Your task
Copy each line in the data below that contains the word "message".

□ □ □ □ □ □ □

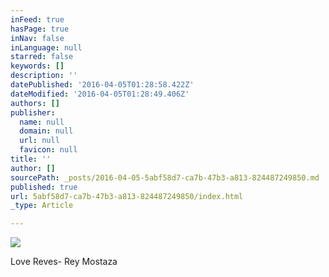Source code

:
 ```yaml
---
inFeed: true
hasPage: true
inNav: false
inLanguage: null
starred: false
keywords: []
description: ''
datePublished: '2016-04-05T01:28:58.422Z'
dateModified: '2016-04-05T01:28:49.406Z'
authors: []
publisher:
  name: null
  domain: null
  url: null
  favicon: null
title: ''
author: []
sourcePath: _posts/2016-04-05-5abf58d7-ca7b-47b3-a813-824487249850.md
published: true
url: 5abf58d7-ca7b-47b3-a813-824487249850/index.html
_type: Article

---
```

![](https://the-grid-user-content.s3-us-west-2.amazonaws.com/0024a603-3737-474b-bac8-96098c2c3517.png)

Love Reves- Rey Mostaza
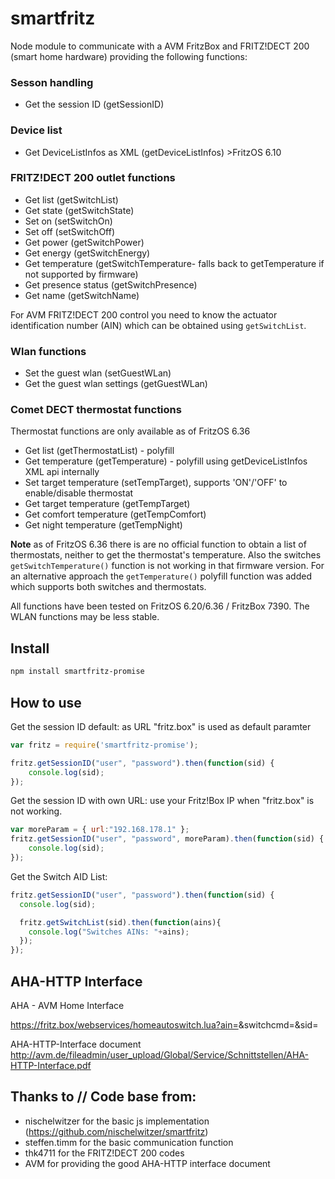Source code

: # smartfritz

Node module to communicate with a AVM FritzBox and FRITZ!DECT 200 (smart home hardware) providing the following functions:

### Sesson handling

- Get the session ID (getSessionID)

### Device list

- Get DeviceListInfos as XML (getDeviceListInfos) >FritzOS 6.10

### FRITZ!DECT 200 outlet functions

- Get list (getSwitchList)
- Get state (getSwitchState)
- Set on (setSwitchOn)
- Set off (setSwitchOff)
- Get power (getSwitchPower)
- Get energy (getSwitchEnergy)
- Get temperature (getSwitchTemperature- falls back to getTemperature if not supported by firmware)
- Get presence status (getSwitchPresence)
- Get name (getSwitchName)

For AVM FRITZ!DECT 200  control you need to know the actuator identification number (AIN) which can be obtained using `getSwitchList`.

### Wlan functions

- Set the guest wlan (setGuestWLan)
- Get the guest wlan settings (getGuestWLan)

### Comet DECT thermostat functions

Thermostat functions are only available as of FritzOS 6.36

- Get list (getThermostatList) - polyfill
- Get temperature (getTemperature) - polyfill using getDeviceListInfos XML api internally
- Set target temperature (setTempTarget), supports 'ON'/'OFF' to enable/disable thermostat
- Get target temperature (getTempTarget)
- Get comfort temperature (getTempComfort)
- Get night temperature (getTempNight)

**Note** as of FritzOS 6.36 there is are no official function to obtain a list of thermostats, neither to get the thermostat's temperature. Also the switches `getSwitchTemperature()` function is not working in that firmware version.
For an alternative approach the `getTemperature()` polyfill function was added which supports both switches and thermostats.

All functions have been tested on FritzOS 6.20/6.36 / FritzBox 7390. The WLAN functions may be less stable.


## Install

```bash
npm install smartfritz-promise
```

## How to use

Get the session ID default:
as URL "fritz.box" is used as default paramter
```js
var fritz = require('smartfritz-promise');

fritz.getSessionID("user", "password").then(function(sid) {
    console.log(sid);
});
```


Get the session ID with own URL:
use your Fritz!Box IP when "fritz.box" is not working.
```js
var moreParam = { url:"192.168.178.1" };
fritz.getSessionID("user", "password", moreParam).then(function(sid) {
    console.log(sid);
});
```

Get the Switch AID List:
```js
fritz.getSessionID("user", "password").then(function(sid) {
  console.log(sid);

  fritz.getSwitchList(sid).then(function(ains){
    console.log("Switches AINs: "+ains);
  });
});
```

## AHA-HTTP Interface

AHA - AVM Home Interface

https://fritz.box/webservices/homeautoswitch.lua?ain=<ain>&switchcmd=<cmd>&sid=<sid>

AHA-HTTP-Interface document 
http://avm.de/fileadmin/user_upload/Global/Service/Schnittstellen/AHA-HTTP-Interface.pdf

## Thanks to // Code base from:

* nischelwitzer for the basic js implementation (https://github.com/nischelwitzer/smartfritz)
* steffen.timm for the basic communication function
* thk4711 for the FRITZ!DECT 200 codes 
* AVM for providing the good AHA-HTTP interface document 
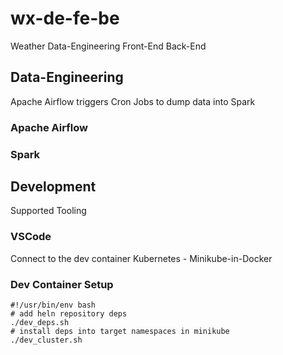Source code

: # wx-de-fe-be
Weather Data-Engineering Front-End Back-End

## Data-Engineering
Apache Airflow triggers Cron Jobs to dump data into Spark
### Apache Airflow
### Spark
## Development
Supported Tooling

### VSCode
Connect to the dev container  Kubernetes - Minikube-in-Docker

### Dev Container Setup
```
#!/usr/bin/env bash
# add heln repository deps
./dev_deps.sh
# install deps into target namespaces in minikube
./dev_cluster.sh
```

□ □ □ □ □ □ □

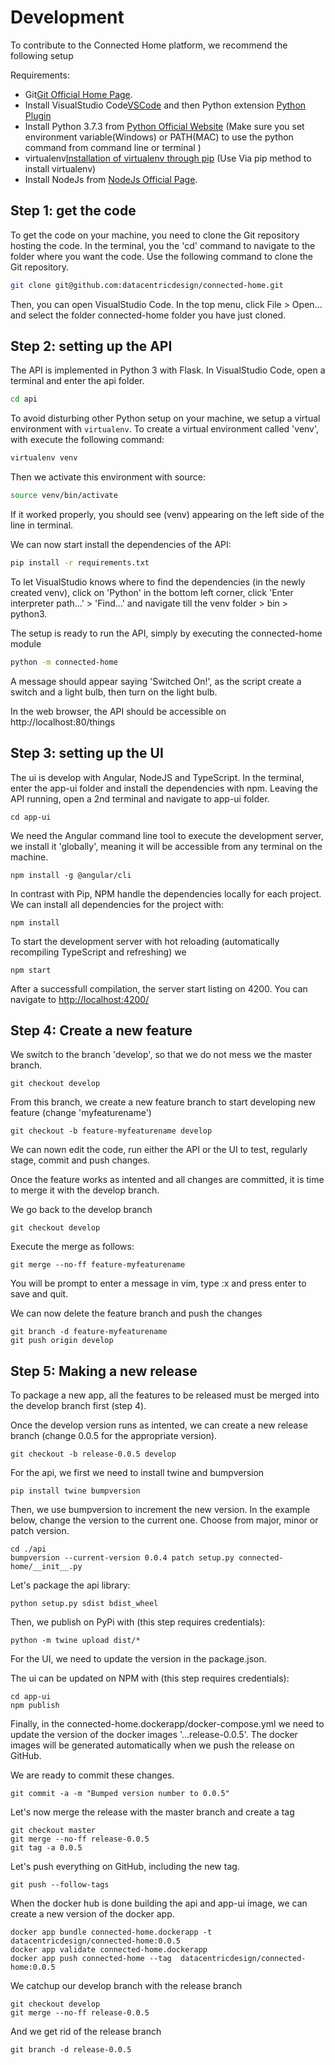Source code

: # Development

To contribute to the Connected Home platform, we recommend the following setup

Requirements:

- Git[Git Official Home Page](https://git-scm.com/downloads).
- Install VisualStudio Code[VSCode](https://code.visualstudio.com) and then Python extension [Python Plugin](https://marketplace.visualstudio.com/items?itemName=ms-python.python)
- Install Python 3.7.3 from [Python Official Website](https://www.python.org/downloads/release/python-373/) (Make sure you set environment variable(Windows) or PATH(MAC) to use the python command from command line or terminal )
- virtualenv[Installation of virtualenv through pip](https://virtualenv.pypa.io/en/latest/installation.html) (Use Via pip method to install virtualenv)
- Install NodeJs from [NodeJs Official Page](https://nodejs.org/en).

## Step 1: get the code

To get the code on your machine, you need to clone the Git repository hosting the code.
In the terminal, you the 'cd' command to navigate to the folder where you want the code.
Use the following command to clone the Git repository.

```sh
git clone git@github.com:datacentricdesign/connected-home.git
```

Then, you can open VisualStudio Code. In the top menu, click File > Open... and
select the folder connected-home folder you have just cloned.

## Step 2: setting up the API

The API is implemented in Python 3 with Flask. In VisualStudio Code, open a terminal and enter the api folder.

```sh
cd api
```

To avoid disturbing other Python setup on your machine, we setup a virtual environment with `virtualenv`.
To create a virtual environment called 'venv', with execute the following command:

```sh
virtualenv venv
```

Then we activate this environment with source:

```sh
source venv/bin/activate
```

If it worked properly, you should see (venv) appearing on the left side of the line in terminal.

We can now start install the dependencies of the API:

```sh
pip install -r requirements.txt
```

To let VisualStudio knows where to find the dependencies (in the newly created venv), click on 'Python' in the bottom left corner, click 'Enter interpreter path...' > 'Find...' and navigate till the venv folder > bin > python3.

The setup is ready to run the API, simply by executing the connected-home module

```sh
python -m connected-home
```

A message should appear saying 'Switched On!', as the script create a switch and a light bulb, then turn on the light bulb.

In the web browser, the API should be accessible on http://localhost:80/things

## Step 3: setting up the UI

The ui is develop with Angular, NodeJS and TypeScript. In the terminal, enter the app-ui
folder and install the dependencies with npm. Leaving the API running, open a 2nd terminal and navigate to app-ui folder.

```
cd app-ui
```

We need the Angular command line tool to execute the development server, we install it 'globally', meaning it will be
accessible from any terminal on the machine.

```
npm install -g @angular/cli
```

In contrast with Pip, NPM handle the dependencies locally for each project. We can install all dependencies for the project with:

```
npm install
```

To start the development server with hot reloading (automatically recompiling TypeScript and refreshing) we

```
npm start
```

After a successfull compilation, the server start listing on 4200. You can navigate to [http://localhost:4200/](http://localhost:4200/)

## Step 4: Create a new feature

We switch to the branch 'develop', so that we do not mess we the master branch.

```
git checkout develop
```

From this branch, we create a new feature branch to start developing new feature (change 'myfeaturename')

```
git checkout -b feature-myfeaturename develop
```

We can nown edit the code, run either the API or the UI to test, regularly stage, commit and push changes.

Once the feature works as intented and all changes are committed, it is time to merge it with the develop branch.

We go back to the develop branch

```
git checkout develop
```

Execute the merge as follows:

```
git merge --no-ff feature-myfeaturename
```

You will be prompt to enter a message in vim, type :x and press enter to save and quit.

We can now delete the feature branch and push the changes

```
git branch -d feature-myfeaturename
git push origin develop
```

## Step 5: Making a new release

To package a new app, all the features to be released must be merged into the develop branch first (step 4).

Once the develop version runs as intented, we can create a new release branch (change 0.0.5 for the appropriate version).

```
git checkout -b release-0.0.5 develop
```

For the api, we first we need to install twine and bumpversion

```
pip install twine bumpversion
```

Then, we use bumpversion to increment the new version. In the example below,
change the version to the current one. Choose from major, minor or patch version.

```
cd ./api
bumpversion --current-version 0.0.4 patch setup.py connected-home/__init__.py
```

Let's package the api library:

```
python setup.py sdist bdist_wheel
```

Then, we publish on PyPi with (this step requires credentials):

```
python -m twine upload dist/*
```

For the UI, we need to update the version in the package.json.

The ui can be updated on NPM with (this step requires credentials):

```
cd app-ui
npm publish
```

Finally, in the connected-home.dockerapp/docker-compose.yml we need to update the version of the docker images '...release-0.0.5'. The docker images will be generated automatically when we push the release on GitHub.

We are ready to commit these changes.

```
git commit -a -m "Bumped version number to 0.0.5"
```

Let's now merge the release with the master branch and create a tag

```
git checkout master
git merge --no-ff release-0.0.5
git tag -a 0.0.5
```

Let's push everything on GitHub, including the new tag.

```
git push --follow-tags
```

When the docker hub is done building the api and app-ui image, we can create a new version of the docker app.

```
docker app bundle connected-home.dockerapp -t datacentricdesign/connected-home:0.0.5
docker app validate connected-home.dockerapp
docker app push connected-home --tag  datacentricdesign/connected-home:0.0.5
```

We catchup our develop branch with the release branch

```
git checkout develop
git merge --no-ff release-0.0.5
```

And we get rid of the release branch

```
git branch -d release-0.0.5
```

□ □ □ □ □ □ □

Result for this exercise
A message should appear saying 'Switched On!', as the script create a switch and a light bulb, then turn on the light bulb.
You will be prompt to enter a message in vim, type :x and press enter to save and quit.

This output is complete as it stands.